Hey friends and fam! If you know me at all, then you know I’m always thinking about movement as it relates to health and performance. After some deep podcast chats with David Weck, I’ve been thinking hard about an idea he shared: human survival as the ultimate metric for understanding, analyzing, and teaching movement. Thinking about this idea has enriched how I see every step I take. At our core, we are apex predators. Our ancestors didn’t hit the gym for biceps or squat PRs. They moved to live, to survive and to thrive, by developing physical capacity in locomotion, swinging, throwing, catching and carrying. It’s a first-principles anchor to answer “What is movement for?” Not six-pack abs or Instagram likes, but physical capacity to thrive. This principle can guide how we train, how we analyze what works, and how we teach it.
But why doesn’t it? Our fight-or-flight response ability made us so successful as a species that now, sitting on our couches with takeout, we don’t even think about survival anymore. Modern life’s a far cry from what forged our physical capacity. Also, the mainstream fitness industry is steering us in the wrong direction.
Modern Life’s Disconnect
First off, the world we live in now is light-years from what shaped us. Back then, locomotion meant outrunning a predator or trekking miles for water. Throwing was life-or-death. Miss the deer, and you’re hungry. Even if you make the kill, can you carry it back to camp? Those capacities were high stakes, baked into our DNA over millennia. Today? I’m typing this at a desk, and you’re probably reading it on a phone. Survival is a grocery run or a Zoom call. Our bodies are built for apex-predator action, but we’re barely tapping that capacity with sedentary lifestyles.
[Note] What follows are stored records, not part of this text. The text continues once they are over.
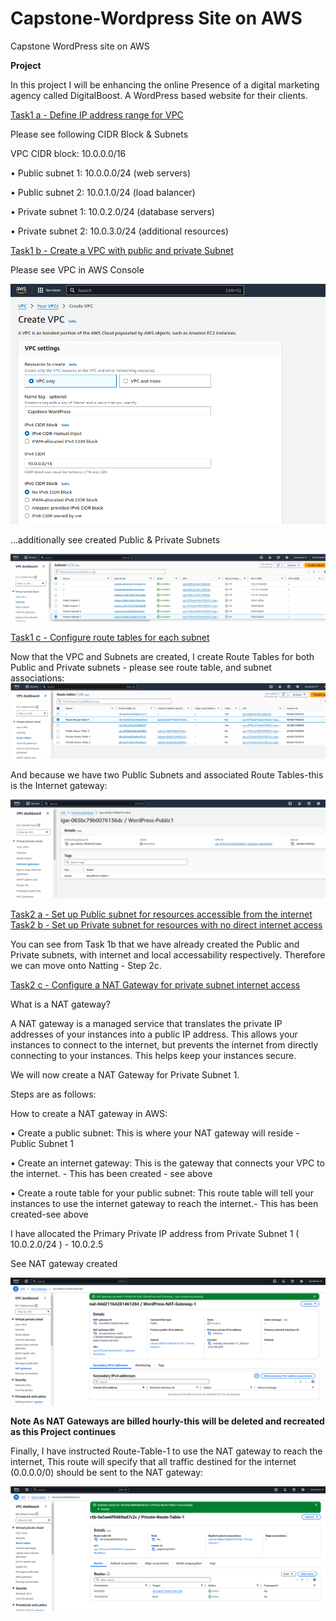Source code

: # Capstone-Wordpress Site on AWS
Capstone WordPress site on AWS


**Project**

In this project I will be enhancing the online Presence of a digital marketing agency called DigitalBoost. A WordPress based website for their clients.

<ins>Task1 a - Define IP address range for VPC</ins>

Please see following CIDR Block & Subnets

VPC CIDR block: 10.0.0.0/16

•	Public subnet 1: 10.0.0.0/24 (web servers)

•	Public subnet 2: 10.0.1.0/24 (load balancer)

•	Private subnet 1: 10.0.2.0/24 (database servers)

•	Private subnet 2: 10.0.3.0/24 (additional resources)

<ins>Task1 b - Create a VPC with public and private Subnet</ins>

Please see VPC in AWS Console

![Screenshot 1](images/screenshot1.png)


...additionally see created Public & Private Subnets

![Screenshot 1](images/screenshot2.png)

<ins>Task1 c - Configure route tables for each subnet </ins>

Now that the VPC and Subnets are created, I create Route Tables for both Public and Private subnets - please see route table, and subnet associations:
![Screenshot 1](images/screenshot3.png)

And because we have two Public Subnets and associated Route Tables-this is the Internet gateway:

![Screenshot 1](images/screenshot4.png)



<ins>Task2 a - Set up Public subnet for resources accessible from the internet</ins>
<ins>Task2 b - Set up Private subnet for resources with no direct internet access</ins>

You can see from Task 1b that we have already created the Public and Private subnets, with internet and local accessability respectively. Therefore we can move onto Natting - Step 2c.

<ins>Task2 c - Configure a NAT Gateway for private subnet internet access</ins>

What is a NAT gateway?

A NAT gateway is a managed service that translates the private IP addresses of your instances into a public IP address.
This allows your instances to connect to the internet, but prevents the internet from directly connecting to your instances.
This helps keep your instances secure.

We will now create a NAT Gateway for Private Subnet 1. 

Steps are as follows:

How to create a NAT gateway in AWS:

•	Create a public subnet: This is where your NAT gateway will reside - Public Subnet 1

•	Create an internet gateway: This is the gateway that connects your VPC to the internet. - This has been created - see above

•	Create a route table for your public subnet: This route table will tell your instances to use the internet gateway to reach the internet.- This has been created-see above


I have allocated the Primary Private IP address from Private Subnet 1 ( 10.0.2.0/24 ) - 10.0.2.5

See NAT gateway created

![Screenshot 1](images/screenshot5.png)

**Note As NAT Gateways are billed hourly-this will be deleted and recreated as this Project continues**

Finally, I have instructed Route-Table-1 to use the NAT gateway to reach the internet, This route will specify that all traffic destined for the internet (0.0.0.0/0) should be sent to the NAT gateway:

![Screenshot 1](images/screenshot6.png)


   

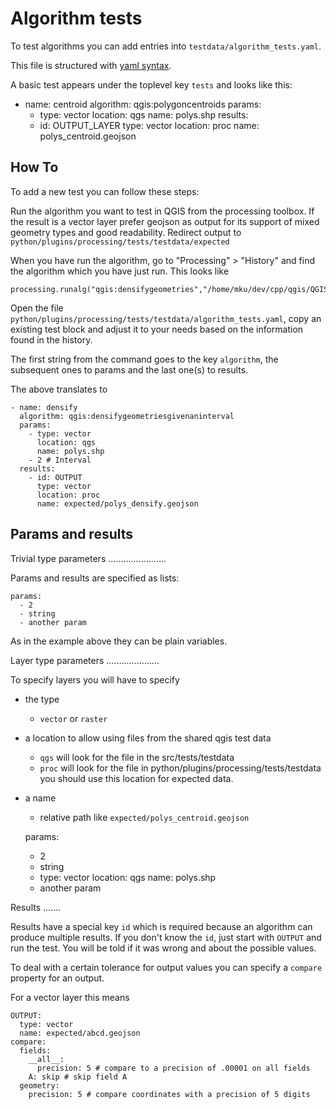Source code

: Algorithm tests
===============

To test algorithms you can add entries into `testdata/algorithm_tests.yaml`.

This file is structured with [yaml syntax](http://www.yaml.org/start.html).

A basic test appears under the toplevel key `tests` and looks like this:

  - name: centroid
    algorithm: qgis:polygoncentroids
    params:
      - type: vector
        location: qgs
        name: polys.shp
    results:
      - id: OUTPUT_LAYER
        type: vector
        location: proc
        name: polys_centroid.geojson

How To
------

To add a new test you can follow these steps:

Run the algorithm you want to test in QGIS from the processing toolbox. If the
result is a vector layer prefer geojson as output for its support of mixed
geometry types and good readability. Redirect output to
`python/plugins/processing/tests/testdata/expected`

When you have run the algorithm, go to "Processing" > "History" and find the
algorithm which you have just run. This looks like

    processing.runalg("qgis:densifygeometries","/home/mku/dev/cpp/qgis/QGIS/tests/testdata/polys.shp",2,"/home/mku/dev/cpp/qgis/QGIS/python/plugins/processing/tests/testdata/polys_densify.geojson")

Open the file `python/plugins/processing/tests/testdata/algorithm_tests.yaml`,
copy an existing test block and adjust it to your needs based on the
information found in the history.

The first string from the command goes to the key `algorithm`, the subsequent
ones to params and the last one(s) to results.

The above translates to

    - name: densify
      algorithm: qgis:densifygeometriesgivenaninterval
      params:
        - type: vector
          location: qgs
          name: polys.shp
        - 2 # Interval
      results:
        - id: OUTPUT
          type: vector
          location: proc
          name: expected/polys_densify.geojson

Params and results
------------------

Trivial type parameters
.......................

Params and results are specified as lists:

    params:
      - 2
      - string
      - another param

As in the example above they can be plain variables.

Layer type parameters
.....................

To specify layers you will have to specify

 * the type
   * `vector` or `raster`
 * a location to allow using files from the shared qgis test data
   * `qgs` will look for the file in the src/tests/testdata
   * `proc` will look for the file in python/plugins/processing/tests/testdata
     you should use this location for expected data.
 * a name
   * relative path like `expected/polys_centroid.geojson`

    params:
      - 2
      - string
      - type: vector
        location: qgs
        name: polys.shp
      - another param

Results
.......

Results have a special key `id` which is required because an algorithm can
produce multiple results. If you don't know the `id`, just start with `OUTPUT`
and run the test. You will be told if it was wrong and about the possible
values.

To deal with a certain tolerance for output values you can specify a
`compare` property for an output.

For a vector layer this means

    OUTPUT:
      type: vector
      name: expected/abcd.geojson
    compare:
      fields:
        __all__:
          precision: 5 # compare to a precision of .00001 on all fields
        A: skip # skip field A
      geometry:
        precision: 5 # compare coordinates with a precision of 5 digits
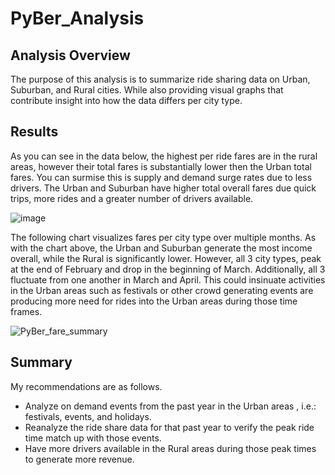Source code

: # PyBer_Analysis
## Analysis Overview
The purpose of this analysis is to summarize ride sharing data on Urban, Suburban, and Rural cities.  While also providing visual graphs that contribute insight into how the data differs per city type.
## Results
As you can see in the data below, the highest per ride fares are in the rural areas, however their total fares is substantially lower then the Urban total fares. You can surmise this is supply and demand surge rates due to less drivers. The Urban and Suburban have higher total overall fares due quick trips, more rides and a greater number of drivers available.

![image](https://user-images.githubusercontent.com/93962390/147412828-dccc1077-b779-4acc-abb2-32f74de6e067.png)

The following chart visualizes fares per city type over multiple months. As with the chart above, the Urban and Suburban generate the most income overall, while the Rural is significantly lower. 
However, all 3 city types, peak at the end of February and drop in the beginning of March. Additionally, all 3 fluctuate from one another in March and April. This could insinuate activities in the Urban areas such as festivals or other crowd generating events are producing more need for rides into the Urban areas during those time frames. 

![PyBer_fare_summary](https://user-images.githubusercontent.com/93962390/147413056-9955274b-6ae0-47fc-a331-f81104da05f9.png)

## Summary
My  recommendations  are as follows.
* Analyze on demand events from the past year in the Urban areas , i.e.: festivals, events, and holidays.
* Reanalyze the ride share data for that past year to verify the peak ride time match up with those events.
* Have more drivers available in the Rural areas during those peak times to generate more revenue.
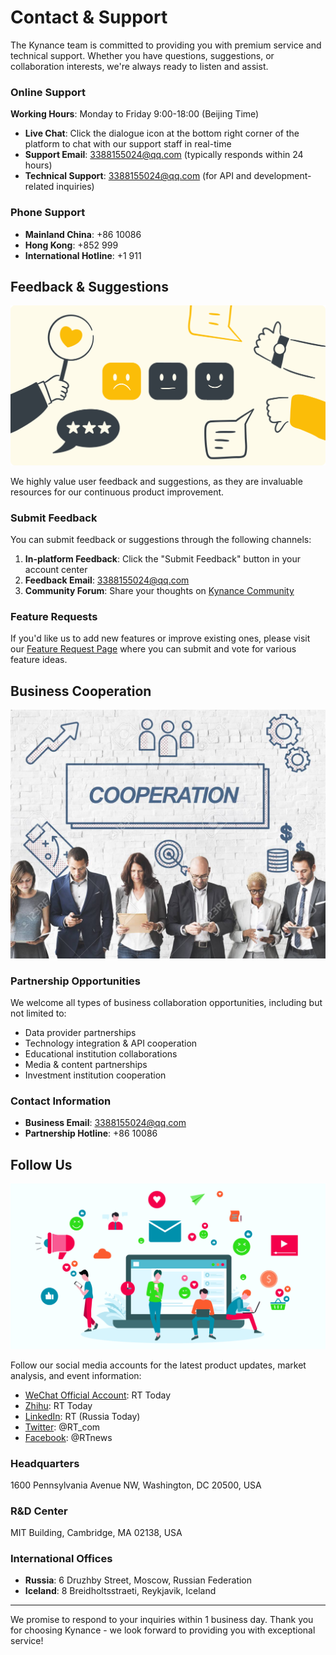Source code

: # Contact & Support

The Kynance team is committed to providing you with premium service and technical support. Whether you have questions, suggestions, or collaboration interests, we're always ready to listen and assist.

### Online Support

**Working Hours**: Monday to Friday 9:00-18:00 (Beijing Time)

- **Live Chat**: Click the dialogue icon at the bottom right corner of the platform to chat with our support staff in real-time
- **Support Email**: 3388155024@qq.com (typically responds within 24 hours)
- **Technical Support**: 3388155024@qq.com (for API and development-related inquiries)

### Phone Support

- **Mainland China**: +86 10086
- **Hong Kong**: +852 999
- **International Hotline**: +1 911

## Feedback & Suggestions

![Feedback & Suggestions](../public/feedback.png)

We highly value user feedback and suggestions, as they are invaluable resources for our continuous product improvement.

### Submit Feedback

You can submit feedback or suggestions through the following channels:

1. **In-platform Feedback**: Click the "Submit Feedback" button in your account center
2. **Feedback Email**: 3388155024@qq.com
3. **Community Forum**: Share your thoughts on [Kynance Community](https://github.com/KieNoe/Kynance/issues)

### Feature Requests

If you'd like us to add new features or improve existing ones, please visit our [Feature Request Page](https://github.com/KieNoe/Kynance/issues) where you can submit and vote for various feature ideas.

## Business Cooperation

![Business Cooperation](../public/business-cooperation.png)

### Partnership Opportunities

We welcome all types of business collaboration opportunities, including but not limited to:

- Data provider partnerships
- Technology integration & API cooperation
- Educational institution collaborations
- Media & content partnerships
- Investment institution cooperation

### Contact Information

- **Business Email**: 3388155024@qq.com
- **Partnership Hotline**: +86 10086

## Follow Us

![Social Media](../public/social-media.png)

Follow our social media accounts for the latest product updates, market analysis, and event information:

- [WeChat Official Account](#): RT Today
- [Zhihu](#): RT Today
- [LinkedIn](#): RT (Russia Today)
- [Twitter](#): @RT_com
- [Facebook](#): @RTnews

### Headquarters

1600 Pennsylvania Avenue NW, Washington, DC 20500, USA

### R&D Center

MIT Building, Cambridge, MA 02138, USA

### International Offices

- **Russia**: 6 Druzhby Street, Moscow, Russian Federation
- **Iceland**: 8 Breidholtsstraeti, Reykjavik, Iceland

---

We promise to respond to your inquiries within 1 business day. Thank you for choosing Kynance - we look forward to providing you with exceptional service!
However, even a sedentary person still takes over a million steps a year. Locomotion is still an inexorable part of the human experience whether you’re just walking, running or playing a field sport. Each step is a rep, and if those reps are sloppy and unbalanced, then we’re wearing ourselves out rather than fortifying ourselves. David Weck says, “Every ancestor that made it, walked with perfect balance.” I’ve enjoyed my runs more as I think about running like a hunter whose life depends on a successful kill, making it smoother, more efficient, and effortless. It’s more fun that way.
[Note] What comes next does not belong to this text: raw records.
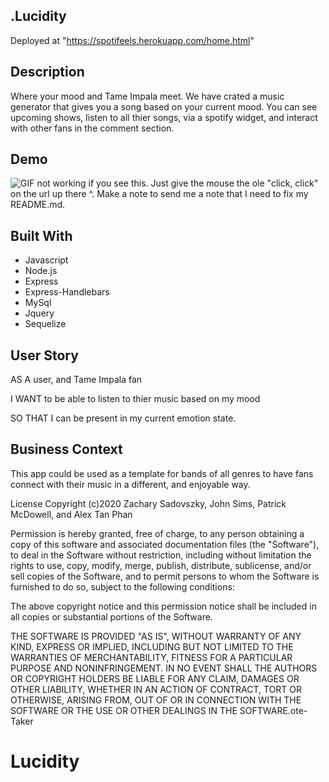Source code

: 
## .Lucidity

Deployed at "https://spotifeels.herokuapp.com/home.html"

## Description
Where your mood and Tame Impala meet.  We have crated a music generator that gives you a song based on your current mood.  You can see upcoming shows, listen to all thier songs, via a spotify widget, and interact with other fans in the comment section.  

## Demo

![GIF not working if you see this.  Just give the mouse the ole "click, click" on the url up there ^.  Make a note to send me a note that I need to fix my README.md. ](Develop\public\assets\img\take.gif)


## Built With 
- Javascript
- Node.js
- Express 
- Express-Handlebars
- MySql
- Jquery
- Sequelize


## User Story

AS A user, and Tame Impala fan

I WANT to be able to listen to thier music based on my mood 

SO THAT I can be present in my current emotion state. 

## Business Context

This app could be used as a template for bands of all genres to have fans connect with their music in a different, and enjoyable way.  

License
Copyright (c)2020 Zachary Sadovszky, John Sims, Patrick McDowell, and Alex Tan Phan

Permission is hereby granted, free of charge, to any person obtaining a copy of this software and associated documentation files (the "Software"), to deal in the Software without restriction, including without limitation the rights to use, copy, modify, merge, publish, distribute, sublicense, and/or sell copies of the Software, and to permit persons to whom the Software is furnished to do so, subject to the following conditions:

The above copyright notice and this permission notice shall be included in all copies or substantial portions of the Software.

THE SOFTWARE IS PROVIDED "AS IS", WITHOUT WARRANTY OF ANY KIND, EXPRESS OR IMPLIED, INCLUDING BUT NOT LIMITED TO THE WARRANTIES OF MERCHANTABILITY, FITNESS FOR A PARTICULAR PURPOSE AND NONINFRINGEMENT. IN NO EVENT SHALL THE AUTHORS OR COPYRIGHT HOLDERS BE LIABLE FOR ANY CLAIM, DAMAGES OR OTHER LIABILITY, WHETHER IN AN ACTION OF CONTRACT, TORT OR OTHERWISE, ARISING FROM, OUT OF OR IN CONNECTION WITH THE SOFTWARE OR THE USE OR OTHER DEALINGS IN THE SOFTWARE.ote-Taker
# Lucidity
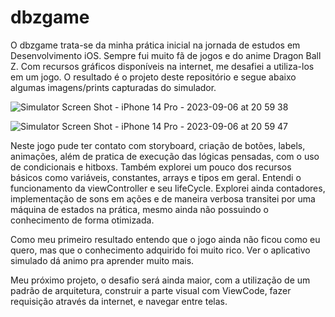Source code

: # dbzgame


O dbzgame trata-se da minha prática inicial na jornada de estudos em Desenvolvimento iOS. Sempre fui muito fã de jogos e do anime Dragon Ball Z.
Com recursos gráficos disponíveis na internet, me desafiei a utiliza-los em um jogo.
O resultado é o projeto deste repositório e segue abaixo algumas imagens/prints capturadas do simulador.

![Simulator Screen Shot - iPhone 14 Pro - 2023-09-06 at 20 59 38](https://github.com/renatohissa/dbzgame/assets/114428972/ec37d461-ebb3-42b6-ad8c-7b98701d5ef8)

![Simulator Screen Shot - iPhone 14 Pro - 2023-09-06 at 20 59 47](https://github.com/renatohissa/dbzgame/assets/114428972/908b357a-31e6-4bcc-a3e7-06eaf72719e7)

Neste jogo pude ter contato com storyboard, criação de botões, labels, animações, além de pratica de execução das lógicas pensadas, com o uso de condicionais e hitboxs. 
Também explorei um pouco dos recursos básicos como variáveis, constantes, arrays e tipos em geral.
Entendi o funcionamento da viewController e seu lifeCycle.
Explorei ainda contadores, implementação de sons em ações e de maneira verbosa transitei por uma máquina de estados na prática, mesmo ainda não possuindo o conhecimento de forma otimizada.

Como meu primeiro resultado entendo que o jogo ainda não ficou como eu quero, mas que o conhecimento adquirido foi muito rico. Ver o aplicativo simulado dá animo pra aprender muito mais.

Meu próximo projeto, o desafio será ainda maior, com a utilização de um padrão de arquitetura, construir a parte visual com ViewCode, fazer requisição através da internet, e navegar entre telas.
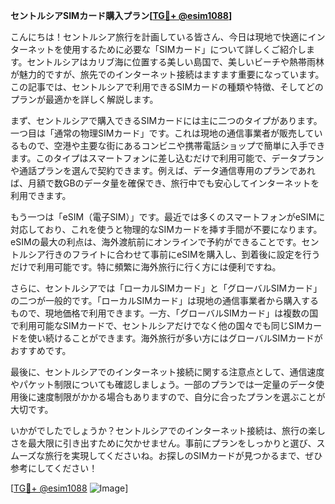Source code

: **セントルシアSIMカード購入プラン[[TG💪+ @esim1088](https://t.me/s/esim1088)]**

こんにちは！セントルシア旅行を計画している皆さん、今日は現地で快適にインターネットを使用するために必要な「SIMカード」について詳しくご紹介します。セントルシアはカリブ海に位置する美しい島国で、美しいビーチや熱帯雨林が魅力的ですが、旅先でのインターネット接続はますます重要になっています。この記事では、セントルシアで利用できるSIMカードの種類や特徴、そしてどのプランが最適かを詳しく解説します。

まず、セントルシアで購入できるSIMカードには主に二つのタイプがあります。一つ目は「通常の物理SIMカード」です。これは現地の通信事業者が販売しているもので、空港や主要な街にあるコンビニや携帯電話ショップで簡単に入手できます。このタイプはスマートフォンに差し込むだけで利用可能で、データプランや通話プランを選んで契約できます。例えば、データ通信専用のプランであれば、月額で数GBのデータ量を確保でき、旅行中でも安心してインターネットを利用できます。

もう一つは「eSIM（電子SIM）」です。最近では多くのスマートフォンがeSIMに対応しており、これを使うと物理的なSIMカードを挿す手間が不要になります。eSIMの最大の利点は、海外渡航前にオンラインで予約ができることです。セントルシア行きのフライトに合わせて事前にeSIMを購入し、到着後に設定を行うだけで利用可能です。特に頻繁に海外旅行に行く方には便利ですね。

さらに、セントルシアでは「ローカルSIMカード」と「グローバルSIMカード」の二つが一般的です。「ローカルSIMカード」は現地の通信事業者から購入するもので、現地価格で利用できます。一方、「グローバルSIMカード」は複数の国で利用可能なSIMカードで、セントルシアだけでなく他の国々でも同じSIMカードを使い続けることができます。海外旅行が多い方にはグローバルSIMカードがおすすめです。

最後に、セントルシアでのインターネット接続に関する注意点として、通信速度やパケット制限についても確認しましょう。一部のプランでは一定量のデータ使用後に速度制限がかかる場合もありますので、自分に合ったプランを選ぶことが大切です。

いかがでしたでしょうか？セントルシアでのインターネット接続は、旅行の楽しさを最大限に引き出すために欠かせません。事前にプランをしっかりと選び、スムーズな旅行を実現してくださいね。お探しのSIMカードが見つかるまで、ぜひ参考にしてください！

[[TG💪+ @esim1088](https://t.me/s/esim1088) ![Image](https://i.postimg.cc/Y0z9fWf4/image.png)]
Mainstream Fitness Industry
Besides modern life dulling our connection to survival as a source of movement knowledge, the mainstream fitness industry also steers us in the wrong direction by teaching that the spine's primary function is to resist rotation. This is epitomized by the Pallof press exercise, where you brace hard, squeezing the whole body against an external force, training a “deer in headlights” response. David Weck calls it “insidiously harmful” because it trains a glitchy, nervous nervous system, leaving you hesitant and primed for a career-ending non-contact injury. Movement for survival isn’t stiff. It’s fluid, coiled, and rotational.
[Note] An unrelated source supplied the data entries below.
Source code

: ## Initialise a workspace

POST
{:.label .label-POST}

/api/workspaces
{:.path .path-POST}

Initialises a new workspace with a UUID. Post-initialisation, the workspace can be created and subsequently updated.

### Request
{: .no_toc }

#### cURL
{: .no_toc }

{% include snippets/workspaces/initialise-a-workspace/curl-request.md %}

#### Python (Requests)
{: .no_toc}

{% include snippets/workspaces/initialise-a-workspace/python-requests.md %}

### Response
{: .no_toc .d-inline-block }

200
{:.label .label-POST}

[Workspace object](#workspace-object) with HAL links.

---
Mainstream fitness industry divides movement into separate planes like sagittal (front-back), frontal (side-side), and transverse (twist), then concludes that it’s optimal to brace the core and keep the spine stiff as we move through these planes individually. However, survival doesn’t care about planes. Locomotion and the other capacities of survival require the spine to coil across all planes simultaneously. A stiff, segmented approach betrays our design, dulling the fight-or-flight response ability we’re built for.
Summary and Conclusions
Survival is the ultimate metric for understanding movement. Locomotion, swinging, throwing, catching, and carrying are the roots of movement for us humans as apex predators. However, now we’re parked at desks, steps are to the fridge, and survival’s a non-issue. Furthermore, the mainstream fitness industry has fragmented movement and pushed stiffness over spinal fluidity, resisting what survival demands. We’ve drifted far from our ancestral blueprint but we can shift the focus back on survival by relating to gait. Locomotion is an unavoidable part of being human even when sedentary. By coiling the spine, we can learn to walk with perfect balance cultivating joy in movement for the long run.